An additional qualification in numeracy should be created to sit alongside the traditional mathematics GCSE.
This new numeracy or “core maths” GCSE would help to eliminate the “national scourge” of poor maths skills, charity National Numeracy has said.
It forms a key part of the charity’s Manifesto for a Numerate UK, which was published this week as part of a new campaign.
The document highlights that in the 2011 Skills for Life survey, only 24 per cent of 16 to 24-year-olds demonstrated numeracy skills at the level deemed equivalent to a GCSE A* to C grade in maths – despite two-thirds of teenagers actually having gained a GCSE in maths at this level.
The manifesto also wants to see a “measure of numeracy proficiency” introduced for all 14-year-olds, which it says would establish a “national benchmark for the level of numeracy needed for further study in all subjects between the ages of 14 and 19”.
It also calls for all teachers to be trained to “draw out the elements of numeracy in all subjects”. The manifesto states: “Every teacher must become a teacher of numeracy. That does not mean that every teacher becomes a maths teacher but that numeracy – just like literacy – is recognised as an intrinsic part of every subject across the school curriculum.”
On the proposed new numeracy GCSE, the manifesto adds: “We would expect most children to take both GCSEs and all to take at least the new numeracy (or core maths) GCSE. It would be recognised by students, schools, employers and further and higher education as different from, but no less valuable than, GCSE maths.

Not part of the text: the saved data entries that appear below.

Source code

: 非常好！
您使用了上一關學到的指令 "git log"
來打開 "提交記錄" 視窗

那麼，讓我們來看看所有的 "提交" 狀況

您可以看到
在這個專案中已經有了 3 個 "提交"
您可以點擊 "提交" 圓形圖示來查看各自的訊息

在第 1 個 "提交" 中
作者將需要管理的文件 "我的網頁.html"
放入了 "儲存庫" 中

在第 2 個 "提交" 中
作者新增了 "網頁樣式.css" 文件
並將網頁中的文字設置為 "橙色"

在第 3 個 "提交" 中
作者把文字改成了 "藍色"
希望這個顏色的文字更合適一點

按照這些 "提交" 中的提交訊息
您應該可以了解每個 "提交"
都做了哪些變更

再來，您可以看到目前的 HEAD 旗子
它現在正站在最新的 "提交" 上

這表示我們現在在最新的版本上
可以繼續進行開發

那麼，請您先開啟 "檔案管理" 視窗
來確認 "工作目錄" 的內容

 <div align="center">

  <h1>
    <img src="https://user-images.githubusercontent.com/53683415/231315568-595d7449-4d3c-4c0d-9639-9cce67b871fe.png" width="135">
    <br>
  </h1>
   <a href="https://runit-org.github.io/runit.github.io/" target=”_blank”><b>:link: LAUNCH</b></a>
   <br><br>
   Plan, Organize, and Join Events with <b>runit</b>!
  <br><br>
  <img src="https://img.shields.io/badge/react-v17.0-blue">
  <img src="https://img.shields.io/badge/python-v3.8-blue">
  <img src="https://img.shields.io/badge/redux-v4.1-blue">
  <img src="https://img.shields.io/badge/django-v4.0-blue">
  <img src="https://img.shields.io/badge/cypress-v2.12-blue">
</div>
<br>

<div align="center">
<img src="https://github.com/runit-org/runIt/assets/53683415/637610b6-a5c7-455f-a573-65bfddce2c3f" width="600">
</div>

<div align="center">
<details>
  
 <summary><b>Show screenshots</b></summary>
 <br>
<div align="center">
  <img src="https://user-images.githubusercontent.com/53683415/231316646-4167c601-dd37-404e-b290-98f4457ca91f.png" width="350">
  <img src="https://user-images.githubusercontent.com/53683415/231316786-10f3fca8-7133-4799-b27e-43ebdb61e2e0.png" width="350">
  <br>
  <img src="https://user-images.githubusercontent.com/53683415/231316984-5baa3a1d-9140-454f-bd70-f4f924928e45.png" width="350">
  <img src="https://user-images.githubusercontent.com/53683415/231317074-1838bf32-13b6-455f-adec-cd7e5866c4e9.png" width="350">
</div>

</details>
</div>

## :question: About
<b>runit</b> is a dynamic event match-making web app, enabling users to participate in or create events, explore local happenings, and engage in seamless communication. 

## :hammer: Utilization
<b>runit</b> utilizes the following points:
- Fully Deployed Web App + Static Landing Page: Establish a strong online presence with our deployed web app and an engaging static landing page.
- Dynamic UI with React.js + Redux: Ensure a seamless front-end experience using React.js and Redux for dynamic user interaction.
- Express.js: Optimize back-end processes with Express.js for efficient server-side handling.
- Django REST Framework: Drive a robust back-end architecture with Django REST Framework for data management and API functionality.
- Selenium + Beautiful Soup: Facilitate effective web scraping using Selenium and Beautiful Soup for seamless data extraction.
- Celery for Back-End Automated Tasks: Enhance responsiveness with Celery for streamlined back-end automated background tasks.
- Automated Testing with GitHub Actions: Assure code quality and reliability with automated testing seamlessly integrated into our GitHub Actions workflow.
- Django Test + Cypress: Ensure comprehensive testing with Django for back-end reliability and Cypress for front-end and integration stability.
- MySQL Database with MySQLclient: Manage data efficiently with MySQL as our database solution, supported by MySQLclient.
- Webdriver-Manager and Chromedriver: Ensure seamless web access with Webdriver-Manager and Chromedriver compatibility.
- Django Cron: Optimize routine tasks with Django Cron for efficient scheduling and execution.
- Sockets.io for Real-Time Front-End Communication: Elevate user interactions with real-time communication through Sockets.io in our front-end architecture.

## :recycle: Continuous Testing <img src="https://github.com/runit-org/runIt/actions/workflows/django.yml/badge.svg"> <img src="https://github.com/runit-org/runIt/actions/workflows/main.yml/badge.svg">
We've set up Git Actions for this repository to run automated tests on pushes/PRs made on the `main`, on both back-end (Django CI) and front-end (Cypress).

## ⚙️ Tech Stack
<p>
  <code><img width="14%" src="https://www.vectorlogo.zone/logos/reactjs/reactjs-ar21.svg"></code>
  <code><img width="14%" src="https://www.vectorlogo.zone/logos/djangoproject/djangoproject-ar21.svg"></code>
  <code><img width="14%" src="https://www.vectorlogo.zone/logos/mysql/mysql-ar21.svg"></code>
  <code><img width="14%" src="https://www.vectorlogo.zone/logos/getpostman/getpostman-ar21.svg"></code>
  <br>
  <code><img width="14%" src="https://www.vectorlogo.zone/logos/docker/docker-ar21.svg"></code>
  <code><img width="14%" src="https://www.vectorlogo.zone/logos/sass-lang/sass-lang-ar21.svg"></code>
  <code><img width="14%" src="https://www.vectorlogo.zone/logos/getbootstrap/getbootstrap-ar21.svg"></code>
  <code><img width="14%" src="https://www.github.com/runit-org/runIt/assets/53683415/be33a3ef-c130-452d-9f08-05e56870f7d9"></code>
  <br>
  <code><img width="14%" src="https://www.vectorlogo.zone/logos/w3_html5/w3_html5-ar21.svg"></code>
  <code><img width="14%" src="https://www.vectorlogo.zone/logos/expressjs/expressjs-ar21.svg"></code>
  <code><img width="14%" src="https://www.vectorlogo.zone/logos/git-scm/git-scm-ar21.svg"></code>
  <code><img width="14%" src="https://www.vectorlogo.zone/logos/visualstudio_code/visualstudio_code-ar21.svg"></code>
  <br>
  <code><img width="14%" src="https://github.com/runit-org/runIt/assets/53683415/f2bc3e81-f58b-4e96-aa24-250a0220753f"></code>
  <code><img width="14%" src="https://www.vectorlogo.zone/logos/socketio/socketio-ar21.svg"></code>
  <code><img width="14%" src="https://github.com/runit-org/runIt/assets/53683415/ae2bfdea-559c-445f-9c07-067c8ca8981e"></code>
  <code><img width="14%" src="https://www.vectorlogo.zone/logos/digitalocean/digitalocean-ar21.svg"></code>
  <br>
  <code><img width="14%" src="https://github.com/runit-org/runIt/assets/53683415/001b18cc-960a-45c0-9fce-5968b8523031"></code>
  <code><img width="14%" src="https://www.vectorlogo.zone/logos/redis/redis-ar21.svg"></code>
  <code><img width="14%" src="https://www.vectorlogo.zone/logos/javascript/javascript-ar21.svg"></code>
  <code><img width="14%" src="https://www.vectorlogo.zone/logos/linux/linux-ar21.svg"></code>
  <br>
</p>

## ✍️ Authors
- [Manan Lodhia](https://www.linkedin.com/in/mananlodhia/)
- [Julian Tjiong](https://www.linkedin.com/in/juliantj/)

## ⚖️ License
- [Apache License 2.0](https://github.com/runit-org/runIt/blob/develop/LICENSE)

“It would also support the belief that mathematical skills and understanding are important for further study and work and are worth a double qualification.”
There are seven proposals in total in the manifesto, all aimed at tackling poor numeracy among both adults and children.
Above all, National Numeracy says that a “new drive” is needed to change attitudes to numeracy, which must be backed by politicians, businesses, education, the media, and parents.
It also wants more research carried out into how adults and children can be more effectively encouraged to improve their numeracy skills.
National Numeracy’s chief executive Mike Ellicock said: “We know that virtually everyone can become numerate – but there are massive psychological and structural barriers in the way. In this manifesto, we set out some steps for starting to remove them. There’s no quick fix. It’s going to take hard work and a lot of co-operation.”